▸ **Exercise**
Any image found in the entries is to be skipped; the rest is returned word for word.
━━━ Records for processing ━━━
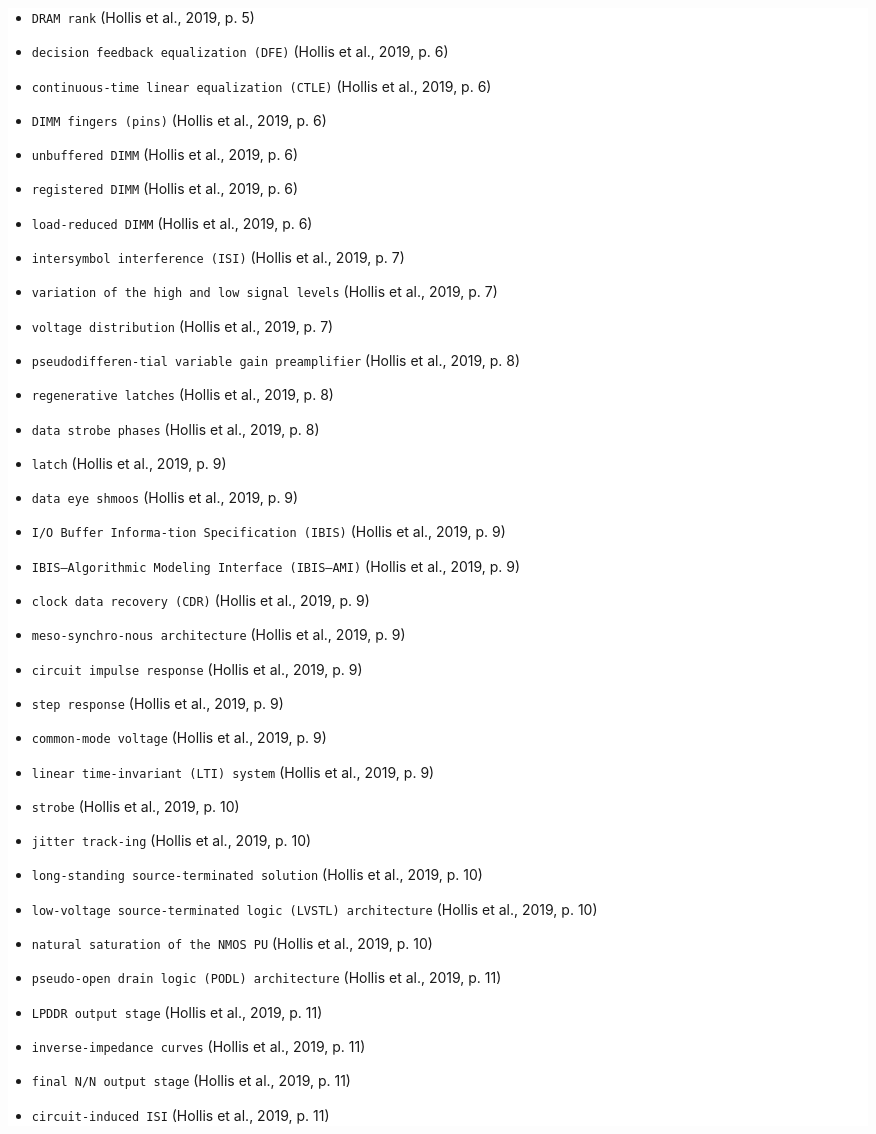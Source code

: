 - `DRAM rank` (Hollis et al., 2019, p. 5)
	
- `decision feedback equalization (DFE)` (Hollis et al., 2019, p. 6)
	
- `continuous-time linear equalization (CTLE)` (Hollis et al., 2019, p. 6)
	
- `DIMM fingers (pins)` (Hollis et al., 2019, p. 6)
	
- `unbuffered DIMM` (Hollis et al., 2019, p. 6)
	
- `registered DIMM` (Hollis et al., 2019, p. 6)
	
- `load-reduced DIMM` (Hollis et al., 2019, p. 6)
	
- `intersymbol interference (ISI)` (Hollis et al., 2019, p. 7)
	
- `variation of the high and low signal levels` (Hollis et al., 2019, p. 7)
	
- `voltage distribution` (Hollis et al., 2019, p. 7)
	
- `pseudodifferen-tial variable gain preamplifier` (Hollis et al., 2019, p. 8)
	
- `regenerative latches` (Hollis et al., 2019, p. 8)
	
- `data strobe phases` (Hollis et al., 2019, p. 8)
	
- `latch` (Hollis et al., 2019, p. 9)
	
- `data eye shmoos` (Hollis et al., 2019, p. 9)
	
- `I/O Buffer Informa-tion Specification (IBIS)` (Hollis et al., 2019, p. 9)
	
- `IBIS–Algorithmic Modeling Interface (IBIS–AMI)` (Hollis et al., 2019, p. 9)
	
- `clock data recovery (CDR)` (Hollis et al., 2019, p. 9)
	
- `meso-synchro-nous architecture` (Hollis et al., 2019, p. 9)
	
- `circuit impulse response` (Hollis et al., 2019, p. 9)
	
- `step response` (Hollis et al., 2019, p. 9)
	
- `common-mode voltage` (Hollis et al., 2019, p. 9)
	
- `linear time-invariant (LTI) system` (Hollis et al., 2019, p. 9)
	
- `strobe` (Hollis et al., 2019, p. 10)
	
- `jitter track-ing` (Hollis et al., 2019, p. 10)
	
- `long-standing source-terminated solution` (Hollis et al., 2019, p. 10)
	
- `low-voltage source-terminated logic (LVSTL) architecture` (Hollis et al., 2019, p. 10)
	
- `natural saturation of the NMOS PU` (Hollis et al., 2019, p. 10)
	
- `pseudo-open drain logic (PODL) architecture` (Hollis et al., 2019, p. 11)
	
- `LPDDR output stage` (Hollis et al., 2019, p. 11)
	
- `inverse-impedance curves` (Hollis et al., 2019, p. 11)
	
- `final N/N output stage` (Hollis et al., 2019, p. 11)
	
- `circuit-induced ISI` (Hollis et al., 2019, p. 11)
━━━
▸ **Worked solution**
Source code

: - `DRAM rank` (Hollis et al., 2019, p. 5)
	
- `decision feedback equalization (DFE)` (Hollis et al., 2019, p. 6)
	
- `continuous-time linear equalization (CTLE)` (Hollis et al., 2019, p. 6)
	
- `DIMM fingers (pins)` (Hollis et al., 2019, p. 6)
	
- `unbuffered DIMM` (Hollis et al., 2019, p. 6)
	
- `registered DIMM` (Hollis et al., 2019, p. 6)
	
- `load-reduced DIMM` (Hollis et al., 2019, p. 6)
	
- `intersymbol interference (ISI)` (Hollis et al., 2019, p. 7)
	
- `variation of the high and low signal levels` (Hollis et al., 2019, p. 7)
	
- `voltage distribution` (Hollis et al., 2019, p. 7)
	
- `pseudodifferen-tial variable gain preamplifier` (Hollis et al., 2019, p. 8)
	
- `regenerative latches` (Hollis et al., 2019, p. 8)
	
- `data strobe phases` (Hollis et al., 2019, p. 8)
	
- `latch` (Hollis et al., 2019, p. 9)
	
- `data eye shmoos` (Hollis et al., 2019, p. 9)
	
- `I/O Buffer Informa-tion Specification (IBIS)` (Hollis et al., 2019, p. 9)
	
- `IBIS–Algorithmic Modeling Interface (IBIS–AMI)` (Hollis et al., 2019, p. 9)
	
- `clock data recovery (CDR)` (Hollis et al., 2019, p. 9)
	
- `meso-synchro-nous architecture` (Hollis et al., 2019, p. 9)
	
- `circuit impulse response` (Hollis et al., 2019, p. 9)
	
- `step response` (Hollis et al., 2019, p. 9)
	
- `common-mode voltage` (Hollis et al., 2019, p. 9)
	
- `linear time-invariant (LTI) system` (Hollis et al., 2019, p. 9)
	
- `strobe` (Hollis et al., 2019, p. 10)
	
- `jitter track-ing` (Hollis et al., 2019, p. 10)
	
- `long-standing source-terminated solution` (Hollis et al., 2019, p. 10)
	
- `low-voltage source-terminated logic (LVSTL) architecture` (Hollis et al., 2019, p. 10)
	
- `natural saturation of the NMOS PU` (Hollis et al., 2019, p. 10)
	
- `pseudo-open drain logic (PODL) architecture` (Hollis et al., 2019, p. 11)
	
- `LPDDR output stage` (Hollis et al., 2019, p. 11)
	
- `inverse-impedance curves` (Hollis et al., 2019, p. 11)
	
- `final N/N output stage` (Hollis et al., 2019, p. 11)
	
- `circuit-induced ISI` (Hollis et al., 2019, p. 11)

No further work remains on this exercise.